Gamma-ray flash came from star being eaten by black hole
This burst produced a tremendous amount of energy over a fairly long period of time, and the event is still going on more than 2½ months later.
June 17, 2011
A bright flash of gamma rays observed March 28 by the Swift satellite may have been the death rattle of a star falling into a massive black hole and being ripped apart, according to a team of astronomers led by the University of California, Berkeley.
Two jets of energy form at Swift 1644+57 after a massive black hole rips a nearby star apart in this artist’s impression.
Photo by University of Warwick / Mark A. Garlick
When the Swift Gamma Burst Mission spacecraft first detected the flash within the constellation Draco, astronomers thought it was a gamma-ray burst (GRB) from a collapsing star. On March 31, however, UC Berkeley's Joshua Bloom sent out an email circular suggesting that it wasn't a typical GRB at all, but a high-energy jet produced as a star about the size of our Sun was shredded by a black hole a million times more massive.

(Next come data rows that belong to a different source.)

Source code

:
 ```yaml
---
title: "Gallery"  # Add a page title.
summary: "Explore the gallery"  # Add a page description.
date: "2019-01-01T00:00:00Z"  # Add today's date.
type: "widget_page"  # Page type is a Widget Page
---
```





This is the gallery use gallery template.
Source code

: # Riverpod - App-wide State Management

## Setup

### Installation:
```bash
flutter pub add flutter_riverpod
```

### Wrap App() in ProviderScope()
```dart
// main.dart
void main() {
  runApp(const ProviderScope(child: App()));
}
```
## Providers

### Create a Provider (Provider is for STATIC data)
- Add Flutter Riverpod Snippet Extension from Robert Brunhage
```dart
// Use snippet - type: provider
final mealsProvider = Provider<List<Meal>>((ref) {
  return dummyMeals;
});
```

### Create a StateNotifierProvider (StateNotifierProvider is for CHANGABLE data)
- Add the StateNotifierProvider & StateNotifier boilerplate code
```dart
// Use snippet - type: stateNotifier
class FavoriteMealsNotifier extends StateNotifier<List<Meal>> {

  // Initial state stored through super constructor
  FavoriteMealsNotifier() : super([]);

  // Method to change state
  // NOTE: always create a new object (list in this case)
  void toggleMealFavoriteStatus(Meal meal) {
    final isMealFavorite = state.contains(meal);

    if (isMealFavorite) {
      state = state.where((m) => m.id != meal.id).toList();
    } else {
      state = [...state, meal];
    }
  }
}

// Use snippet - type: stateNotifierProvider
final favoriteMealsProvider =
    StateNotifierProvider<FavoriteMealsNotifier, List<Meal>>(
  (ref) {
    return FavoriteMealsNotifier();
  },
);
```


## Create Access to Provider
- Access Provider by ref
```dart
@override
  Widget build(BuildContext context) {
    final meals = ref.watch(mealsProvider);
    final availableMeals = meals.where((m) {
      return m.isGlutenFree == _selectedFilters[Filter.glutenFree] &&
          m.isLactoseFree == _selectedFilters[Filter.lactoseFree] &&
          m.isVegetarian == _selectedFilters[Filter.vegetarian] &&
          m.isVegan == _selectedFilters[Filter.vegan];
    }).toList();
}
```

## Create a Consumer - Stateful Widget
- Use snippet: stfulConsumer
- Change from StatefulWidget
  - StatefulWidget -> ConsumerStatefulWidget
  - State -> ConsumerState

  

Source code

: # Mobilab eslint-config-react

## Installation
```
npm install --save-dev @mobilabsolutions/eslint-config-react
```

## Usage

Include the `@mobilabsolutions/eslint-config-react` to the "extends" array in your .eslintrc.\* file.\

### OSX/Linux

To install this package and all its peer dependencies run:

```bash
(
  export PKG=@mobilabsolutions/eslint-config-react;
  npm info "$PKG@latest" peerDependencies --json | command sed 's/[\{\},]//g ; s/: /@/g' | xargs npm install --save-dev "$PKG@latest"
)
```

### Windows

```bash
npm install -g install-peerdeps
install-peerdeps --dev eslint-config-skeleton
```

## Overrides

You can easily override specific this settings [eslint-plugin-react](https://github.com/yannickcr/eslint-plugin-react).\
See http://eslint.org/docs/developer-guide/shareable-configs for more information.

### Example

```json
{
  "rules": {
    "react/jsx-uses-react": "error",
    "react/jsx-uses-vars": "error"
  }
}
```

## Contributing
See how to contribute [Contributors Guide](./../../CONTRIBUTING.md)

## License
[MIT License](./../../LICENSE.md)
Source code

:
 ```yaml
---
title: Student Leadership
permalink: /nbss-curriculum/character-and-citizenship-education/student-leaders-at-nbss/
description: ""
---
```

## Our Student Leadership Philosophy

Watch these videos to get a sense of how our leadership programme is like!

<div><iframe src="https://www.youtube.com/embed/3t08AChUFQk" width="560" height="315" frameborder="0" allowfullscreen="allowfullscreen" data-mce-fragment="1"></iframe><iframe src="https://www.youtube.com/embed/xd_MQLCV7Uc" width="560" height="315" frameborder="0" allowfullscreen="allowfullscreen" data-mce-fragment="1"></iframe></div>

Careful analysis of the Swift data and subsequent observations by the Hubble Space Telescope and the Chandra X-ray Observatory confirmed Bloom's initial insight.
"This is truly different from any explosive event we have seen before," Bloom said.
What made this gamma-ray flare, called Sw 1644+57, stand out from a typical burst were its long duration and the fact that it appeared to come from the center of a galaxy nearly 4 billion light-years away. Because most, if not all, galaxies are thought to contain a massive black hole at the center, a long-duration burst could conceivably come from the relatively slow tidal disruption of an infalling star, the astronomers said.
"This burst produced a tremendous amount of energy over a fairly long period of time, and the event is still going on more than 2½ months later," said Bloom, an associate professor of astronomy at UC Berkeley. "That's because as the black hole rips the star apart, the mass swirls around like water going down a drain, and this swirling process releases a lot of energy."
Bloom and his colleagues propose that some 10 percent of the infalling star's mass is turned into energy and irradiated as X-rays from the swirling accretion disk or as X-rays and higher-energy gamma rays from a relativistic jet that punches out along the rotation axis. Earth just happened to be in the eye of the gamma-ray beam.
Bloom draws an analogy with a quasar, which is a distant galaxy that emits bright, high-energy light because of the massive black hole at its center gobbling up stars and sending out a jet of X-rays along its rotation axis. Observed from an angle, these bright emissions are called active galactic nuclei, but when observed down the axis of the jet, they're referred to as blazars.
"We argue that this must be jetted material and we're looking down the barrel," he said. "Jetting is a common phenomenon when you have accretion disks, and black holes actually prefer to make jets."
Looking back at previous observations of this region of the cosmos, Bloom and his team could find no evidence of X-ray or gamma-ray emissions, leading them to conclude that this is a "one-off event," Bloom said.
"Here, you have a black hole sitting quiescently, not gobbling up matter, and all of a sudden something sets it off," Bloom said. "This could happen in our own galaxy, where a black hole sits at the center living in quiescence, and occasionally burbles or hiccups as it swallows a little bit of gas. From a distance, it would appear dormant, until a star randomly wanders too close and is shredded."
Probable tidal disruptions of a star by a massive black hole have previously been seen at X-ray, ultraviolet, and optical wavelengths, but never before at gamma-ray energies. Such random events, especially looking down the barrel of a jet, are incredibly rare, "probably once in 100 million years in any given galaxy," said Bloom. "I would be surprised if we saw another one of these anywhere in the sky in the next decade."
The astronomers suspect that the gamma-ray emissions began March 24 or 25 in the uncataloged galaxy at a redshift of 0.3534, putting it at a distance of about 3.8 billion light-years. Bloom and his colleagues estimate that the emissions will fade over the next year.
"We think this event was detected around the time it was as bright as it will ever be, and if it's really a star being ripped apart by a massive black hole, we predict that it will never happen again in this galaxy," he said.